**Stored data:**

━━━

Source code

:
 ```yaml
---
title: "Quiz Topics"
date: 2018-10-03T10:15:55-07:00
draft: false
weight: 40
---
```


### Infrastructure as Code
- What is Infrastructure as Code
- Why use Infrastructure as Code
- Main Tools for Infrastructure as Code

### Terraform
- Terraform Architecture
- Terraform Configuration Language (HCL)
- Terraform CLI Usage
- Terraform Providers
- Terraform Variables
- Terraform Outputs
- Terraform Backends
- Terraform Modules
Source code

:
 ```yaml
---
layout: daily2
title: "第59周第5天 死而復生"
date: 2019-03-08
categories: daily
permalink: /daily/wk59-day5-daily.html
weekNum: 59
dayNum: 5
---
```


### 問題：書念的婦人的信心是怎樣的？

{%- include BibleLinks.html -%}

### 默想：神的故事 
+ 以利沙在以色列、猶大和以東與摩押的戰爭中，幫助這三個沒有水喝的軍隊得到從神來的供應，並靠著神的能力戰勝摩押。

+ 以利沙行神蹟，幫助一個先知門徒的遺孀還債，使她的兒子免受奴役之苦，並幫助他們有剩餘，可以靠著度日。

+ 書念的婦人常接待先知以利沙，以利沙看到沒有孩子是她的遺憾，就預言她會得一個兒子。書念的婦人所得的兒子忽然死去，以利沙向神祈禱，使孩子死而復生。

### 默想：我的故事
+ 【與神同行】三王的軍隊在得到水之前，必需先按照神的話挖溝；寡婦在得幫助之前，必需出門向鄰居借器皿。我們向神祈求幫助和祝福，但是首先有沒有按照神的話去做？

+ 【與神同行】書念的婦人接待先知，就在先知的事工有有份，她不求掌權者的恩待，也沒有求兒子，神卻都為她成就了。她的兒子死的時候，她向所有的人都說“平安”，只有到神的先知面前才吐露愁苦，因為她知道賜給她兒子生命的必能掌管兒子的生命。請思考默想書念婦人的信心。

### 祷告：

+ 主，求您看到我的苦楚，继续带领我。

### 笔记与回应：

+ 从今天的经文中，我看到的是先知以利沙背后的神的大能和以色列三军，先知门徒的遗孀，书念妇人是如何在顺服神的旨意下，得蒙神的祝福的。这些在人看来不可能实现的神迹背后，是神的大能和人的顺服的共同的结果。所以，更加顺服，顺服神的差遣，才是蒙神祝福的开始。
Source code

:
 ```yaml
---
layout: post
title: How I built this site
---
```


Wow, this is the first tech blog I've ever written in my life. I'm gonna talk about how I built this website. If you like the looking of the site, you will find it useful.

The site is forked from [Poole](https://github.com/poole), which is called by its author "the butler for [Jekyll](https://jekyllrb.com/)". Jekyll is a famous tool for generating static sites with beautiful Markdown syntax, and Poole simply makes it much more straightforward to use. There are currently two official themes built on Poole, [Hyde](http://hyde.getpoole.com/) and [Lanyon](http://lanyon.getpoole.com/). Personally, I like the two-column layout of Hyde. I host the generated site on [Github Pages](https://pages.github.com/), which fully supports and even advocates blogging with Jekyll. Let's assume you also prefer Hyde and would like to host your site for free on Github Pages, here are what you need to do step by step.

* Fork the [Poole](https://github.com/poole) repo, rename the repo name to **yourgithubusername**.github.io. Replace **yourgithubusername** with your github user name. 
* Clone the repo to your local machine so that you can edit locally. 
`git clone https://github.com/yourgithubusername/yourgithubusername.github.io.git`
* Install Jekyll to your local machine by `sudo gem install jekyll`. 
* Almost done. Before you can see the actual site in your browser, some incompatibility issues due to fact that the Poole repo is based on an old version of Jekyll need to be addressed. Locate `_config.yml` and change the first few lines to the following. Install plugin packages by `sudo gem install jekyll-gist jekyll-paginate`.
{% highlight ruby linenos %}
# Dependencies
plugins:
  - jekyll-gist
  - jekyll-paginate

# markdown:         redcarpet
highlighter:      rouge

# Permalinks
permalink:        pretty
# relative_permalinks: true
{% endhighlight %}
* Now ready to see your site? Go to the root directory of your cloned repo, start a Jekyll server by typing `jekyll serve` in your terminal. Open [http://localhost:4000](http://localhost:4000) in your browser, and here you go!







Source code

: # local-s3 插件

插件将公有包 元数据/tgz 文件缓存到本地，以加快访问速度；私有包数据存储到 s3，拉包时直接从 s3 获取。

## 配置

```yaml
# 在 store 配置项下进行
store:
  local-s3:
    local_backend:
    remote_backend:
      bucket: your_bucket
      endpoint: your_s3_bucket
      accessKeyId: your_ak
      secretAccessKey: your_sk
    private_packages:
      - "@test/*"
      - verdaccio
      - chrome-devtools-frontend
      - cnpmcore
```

━━━

For this task, print the records again exactly as they appear.

Source code

:
 ```yaml
---
title: "Quiz Topics"
date: 2018-10-03T10:15:55-07:00
draft: false
weight: 40
---
```


### Infrastructure as Code
- What is Infrastructure as Code
- Why use Infrastructure as Code
- Main Tools for Infrastructure as Code

### Terraform
- Terraform Architecture
- Terraform Configuration Language (HCL)
- Terraform CLI Usage
- Terraform Providers
- Terraform Variables
- Terraform Outputs
- Terraform Backends
- Terraform Modules
Source code

:
 ```yaml
---
layout: daily2
title: "第59周第5天 死而復生"
date: 2019-03-08
categories: daily
permalink: /daily/wk59-day5-daily.html
weekNum: 59
dayNum: 5
---
```


### 問題：書念的婦人的信心是怎樣的？

{%- include BibleLinks.html -%}

### 默想：神的故事 
+ 以利沙在以色列、猶大和以東與摩押的戰爭中，幫助這三個沒有水喝的軍隊得到從神來的供應，並靠著神的能力戰勝摩押。

+ 以利沙行神蹟，幫助一個先知門徒的遺孀還債，使她的兒子免受奴役之苦，並幫助他們有剩餘，可以靠著度日。

+ 書念的婦人常接待先知以利沙，以利沙看到沒有孩子是她的遺憾，就預言她會得一個兒子。書念的婦人所得的兒子忽然死去，以利沙向神祈禱，使孩子死而復生。

### 默想：我的故事
+ 【與神同行】三王的軍隊在得到水之前，必需先按照神的話挖溝；寡婦在得幫助之前，必需出門向鄰居借器皿。我們向神祈求幫助和祝福，但是首先有沒有按照神的話去做？

+ 【與神同行】書念的婦人接待先知，就在先知的事工有有份，她不求掌權者的恩待，也沒有求兒子，神卻都為她成就了。她的兒子死的時候，她向所有的人都說“平安”，只有到神的先知面前才吐露愁苦，因為她知道賜給她兒子生命的必能掌管兒子的生命。請思考默想書念婦人的信心。

### 祷告：

+ 主，求您看到我的苦楚，继续带领我。

### 笔记与回应：

+ 从今天的经文中，我看到的是先知以利沙背后的神的大能和以色列三军，先知门徒的遗孀，书念妇人是如何在顺服神的旨意下，得蒙神的祝福的。这些在人看来不可能实现的神迹背后，是神的大能和人的顺服的共同的结果。所以，更加顺服，顺服神的差遣，才是蒙神祝福的开始。
Source code

:
 ```yaml
---
layout: post
title: How I built this site
---
```


Wow, this is the first tech blog I've ever written in my life. I'm gonna talk about how I built this website. If you like the looking of the site, you will find it useful.

The site is forked from [Poole](https://github.com/poole), which is called by its author "the butler for [Jekyll](https://jekyllrb.com/)". Jekyll is a famous tool for generating static sites with beautiful Markdown syntax, and Poole simply makes it much more straightforward to use. There are currently two official themes built on Poole, [Hyde](http://hyde.getpoole.com/) and [Lanyon](http://lanyon.getpoole.com/). Personally, I like the two-column layout of Hyde. I host the generated site on [Github Pages](https://pages.github.com/), which fully supports and even advocates blogging with Jekyll. Let's assume you also prefer Hyde and would like to host your site for free on Github Pages, here are what you need to do step by step.

* Fork the [Poole](https://github.com/poole) repo, rename the repo name to **yourgithubusername**.github.io. Replace **yourgithubusername** with your github user name. 
* Clone the repo to your local machine so that you can edit locally. 
`git clone https://github.com/yourgithubusername/yourgithubusername.github.io.git`
* Install Jekyll to your local machine by `sudo gem install jekyll`. 
* Almost done. Before you can see the actual site in your browser, some incompatibility issues due to fact that the Poole repo is based on an old version of Jekyll need to be addressed. Locate `_config.yml` and change the first few lines to the following. Install plugin packages by `sudo gem install jekyll-gist jekyll-paginate`.
{% highlight ruby linenos %}
# Dependencies
plugins:
  - jekyll-gist
  - jekyll-paginate

# markdown:         redcarpet
highlighter:      rouge

# Permalinks
permalink:        pretty
# relative_permalinks: true
{% endhighlight %}
* Now ready to see your site? Go to the root directory of your cloned repo, start a Jekyll server by typing `jekyll serve` in your terminal. Open [http://localhost:4000](http://localhost:4000) in your browser, and here you go!







Source code

: # local-s3 插件

插件将公有包 元数据/tgz 文件缓存到本地，以加快访问速度；私有包数据存储到 s3，拉包时直接从 s3 获取。

## 配置

```yaml
# 在 store 配置项下进行
store:
  local-s3:
    local_backend:
    remote_backend:
      bucket: your_bucket
      endpoint: your_s3_bucket
      accessKeyId: your_ak
      secretAccessKey: your_sk
    private_packages:
      - "@test/*"
      - verdaccio
      - chrome-devtools-frontend
      - cnpmcore
```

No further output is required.